Scotland's first minister, Nicola Sturgeon, is beginning to narrow down a date for the second referendum on the country's independence, and told the BBC that it should be held "in the earlier part" of the term of the next Scottish Parliament, which begins in 2021. And she added that the coronavirus pandemic, while requiring "all of her responsibility" at present, makes it even more important that Scotland asks itself what sort of society it wants to be in the future.
The Scottish election is due to be held on May 6th, with the Scottish National Party standing as favourite and asserting that a pro-independence majority at the polls will be a mandate to hold the second referendum. But asked whether a referendum in 2021 was really a "serious" idea in the "chaos" resulting from Covid-19, the Scottish leader suggested that all countries will have "questions to ask" about their future as they emerge from the pandemic.
"Hopefully we want countries with more compassion, where problems aren't as intractable as they have been. For Scotland, that has an added element: the question of who decides. Do we want it to be a Westminster government, which is taking us out of Europe and has many priorities that are not shared by the majority of the Scottish people?"
The Reuters news agency has not hidden the significance of the announcement and has compared the referendum to the independence of Ireland. “If another referendum is held and Scots vote in favour, it will be the biggest commotion in the UK since Ireland’s independence a century ago, while London is battling the impact of Brexit,” it notes.

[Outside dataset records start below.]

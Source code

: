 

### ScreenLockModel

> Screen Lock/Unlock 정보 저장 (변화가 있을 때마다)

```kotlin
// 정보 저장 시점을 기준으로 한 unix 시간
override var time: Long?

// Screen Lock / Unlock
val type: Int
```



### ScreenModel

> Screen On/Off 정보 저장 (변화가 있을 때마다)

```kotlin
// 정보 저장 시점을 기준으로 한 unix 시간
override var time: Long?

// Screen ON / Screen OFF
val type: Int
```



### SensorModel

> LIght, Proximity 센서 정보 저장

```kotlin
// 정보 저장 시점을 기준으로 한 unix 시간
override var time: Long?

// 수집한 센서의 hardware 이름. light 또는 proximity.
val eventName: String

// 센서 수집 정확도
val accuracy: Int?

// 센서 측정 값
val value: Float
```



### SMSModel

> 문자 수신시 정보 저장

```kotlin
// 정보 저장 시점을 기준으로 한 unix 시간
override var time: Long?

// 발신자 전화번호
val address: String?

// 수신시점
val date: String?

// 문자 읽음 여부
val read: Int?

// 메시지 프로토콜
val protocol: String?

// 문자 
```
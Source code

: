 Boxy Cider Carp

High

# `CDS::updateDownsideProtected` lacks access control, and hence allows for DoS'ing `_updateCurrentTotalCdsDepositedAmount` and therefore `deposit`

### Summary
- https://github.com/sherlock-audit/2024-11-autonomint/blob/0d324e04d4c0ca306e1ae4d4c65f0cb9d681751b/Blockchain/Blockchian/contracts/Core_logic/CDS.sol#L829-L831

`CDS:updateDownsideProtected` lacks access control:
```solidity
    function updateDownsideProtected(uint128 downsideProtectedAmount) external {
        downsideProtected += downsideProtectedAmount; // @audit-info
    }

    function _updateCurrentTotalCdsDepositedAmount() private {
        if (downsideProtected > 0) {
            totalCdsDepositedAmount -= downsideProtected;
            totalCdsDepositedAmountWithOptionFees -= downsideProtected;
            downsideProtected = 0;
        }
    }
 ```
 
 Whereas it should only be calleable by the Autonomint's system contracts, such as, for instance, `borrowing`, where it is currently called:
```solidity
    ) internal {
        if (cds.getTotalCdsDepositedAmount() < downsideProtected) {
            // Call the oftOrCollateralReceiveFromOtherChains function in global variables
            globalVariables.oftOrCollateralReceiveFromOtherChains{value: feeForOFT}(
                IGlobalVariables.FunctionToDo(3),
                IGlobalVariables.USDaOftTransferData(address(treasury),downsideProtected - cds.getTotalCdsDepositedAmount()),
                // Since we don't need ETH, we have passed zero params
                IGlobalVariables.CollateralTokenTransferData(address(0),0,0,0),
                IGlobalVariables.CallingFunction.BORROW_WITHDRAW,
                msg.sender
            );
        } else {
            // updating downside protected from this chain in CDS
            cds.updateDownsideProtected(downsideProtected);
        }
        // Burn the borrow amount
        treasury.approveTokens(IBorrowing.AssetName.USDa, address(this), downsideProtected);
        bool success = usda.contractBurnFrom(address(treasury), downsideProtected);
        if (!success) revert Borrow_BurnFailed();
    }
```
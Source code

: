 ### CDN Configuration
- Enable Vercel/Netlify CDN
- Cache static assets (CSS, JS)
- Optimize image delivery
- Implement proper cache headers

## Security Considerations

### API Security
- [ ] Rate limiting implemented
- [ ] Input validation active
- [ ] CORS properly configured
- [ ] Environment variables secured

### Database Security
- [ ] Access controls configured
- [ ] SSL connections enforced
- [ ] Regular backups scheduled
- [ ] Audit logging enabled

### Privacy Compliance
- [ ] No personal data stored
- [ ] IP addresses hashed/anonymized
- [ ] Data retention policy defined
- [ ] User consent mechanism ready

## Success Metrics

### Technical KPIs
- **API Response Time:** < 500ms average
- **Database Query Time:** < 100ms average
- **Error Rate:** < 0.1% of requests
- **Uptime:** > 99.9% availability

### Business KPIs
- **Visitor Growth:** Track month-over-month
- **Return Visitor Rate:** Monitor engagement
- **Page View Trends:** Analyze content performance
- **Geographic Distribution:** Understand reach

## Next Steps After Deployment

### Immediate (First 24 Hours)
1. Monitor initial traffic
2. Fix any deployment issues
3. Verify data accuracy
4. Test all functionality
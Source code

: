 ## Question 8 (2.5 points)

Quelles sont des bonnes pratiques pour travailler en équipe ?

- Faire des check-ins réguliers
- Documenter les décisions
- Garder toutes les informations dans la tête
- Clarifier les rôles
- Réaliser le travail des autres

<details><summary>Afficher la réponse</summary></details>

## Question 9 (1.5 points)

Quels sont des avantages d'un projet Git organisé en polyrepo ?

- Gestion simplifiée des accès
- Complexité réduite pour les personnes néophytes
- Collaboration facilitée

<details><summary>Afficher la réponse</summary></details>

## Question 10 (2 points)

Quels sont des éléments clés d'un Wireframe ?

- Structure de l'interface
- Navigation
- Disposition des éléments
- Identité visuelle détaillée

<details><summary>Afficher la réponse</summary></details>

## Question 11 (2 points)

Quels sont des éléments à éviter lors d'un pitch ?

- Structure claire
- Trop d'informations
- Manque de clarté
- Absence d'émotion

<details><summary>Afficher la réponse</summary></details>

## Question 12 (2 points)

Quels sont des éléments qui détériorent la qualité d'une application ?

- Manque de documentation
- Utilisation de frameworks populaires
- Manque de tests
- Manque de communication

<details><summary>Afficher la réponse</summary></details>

Scots voted 55-45 per cent against independence in the 2014 referendum, but both Brexit and the British government's handling of the Covid crisis have bolstered Scottish support for independence, Reuters states.
According to the agency, if Sturgeon repeats victory in the election, British prime minister Boris Johnson will find himself in a delicate political situation: "He will have a difficult decision: reject a referendum and therefore cause Scottish discontent to simmer, or allow it, which could break up the union he says is so dear to him and his party".
For the moment, Sturgeon is framing the issue in the context of "rebuilding and repairing after the trauma of Covid" - as an opportunity for reflection and change. "We've proven in this pandemic that we can do things very quickly in the face of crisis," she asserted to the BBC. "So why should it take a crisis?"